=== Task ===
Without the pictures, print each of the records below exactly as it appears.

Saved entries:
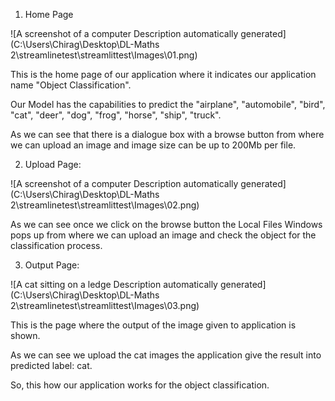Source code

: 1.  Home Page

![A screenshot of a computer Description automatically
generated](C:\Users\Chirag\Desktop\DL-Maths 2\streamlinetest\streamlittest\Images\01.png)

This is the home page of our application where it indicates our
application name "Object Classification".

Our Model has the capabilities to predict the \"airplane\",
\"automobile\", \"bird\", \"cat\", \"deer\", \"dog\", \"frog\",
\"horse\", \"ship\", \"truck\".

As we can see that there is a dialogue box with a browse button from
where we can upload an image and image size can be up to 200Mb per file.

2.  Upload Page:

![A screenshot of a computer Description automatically
generated](C:\Users\Chirag\Desktop\DL-Maths 2\streamlinetest\streamlittest\Images\02.png)

As we can see once we click on the browse button the Local Files Windows
pops up from where we can upload an image and check the object for the
classification process.

3.  Output Page:

![A cat sitting on a ledge Description automatically
generated](C:\Users\Chirag\Desktop\DL-Maths 2\streamlinetest\streamlittest\Images\03.png)

This is the page where the output of the image given to application is
shown.

As we can see we upload the cat images the application give the result
into predicted label: cat.

So, this how our application works for the object classification.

=== Response ===
Source code

: 1.  Home Page

![A screenshot of a computer Description automatically
generated](C:\Users\Chirag\Desktop\DL-Maths 2\streamlinetest\streamlittest\Images\01.png)

This is the home page of our application where it indicates our
application name "Object Classification".

Our Model has the capabilities to predict the \"airplane\",
\"automobile\", \"bird\", \"cat\", \"deer\", \"dog\", \"frog\",
\"horse\", \"ship\", \"truck\".

As we can see that there is a dialogue box with a browse button from
where we can upload an image and image size can be up to 200Mb per file.

2.  Upload Page:

![A screenshot of a computer Description automatically
generated](C:\Users\Chirag\Desktop\DL-Maths 2\streamlinetest\streamlittest\Images\02.png)

As we can see once we click on the browse button the Local Files Windows
pops up from where we can upload an image and check the object for the
classification process.

3.  Output Page:

![A cat sitting on a ledge Description automatically
generated](C:\Users\Chirag\Desktop\DL-Maths 2\streamlinetest\streamlittest\Images\03.png)

This is the page where the output of the image given to application is
shown.

As we can see we upload the cat images the application give the result
into predicted label: cat.

So, this how our application works for the object classification.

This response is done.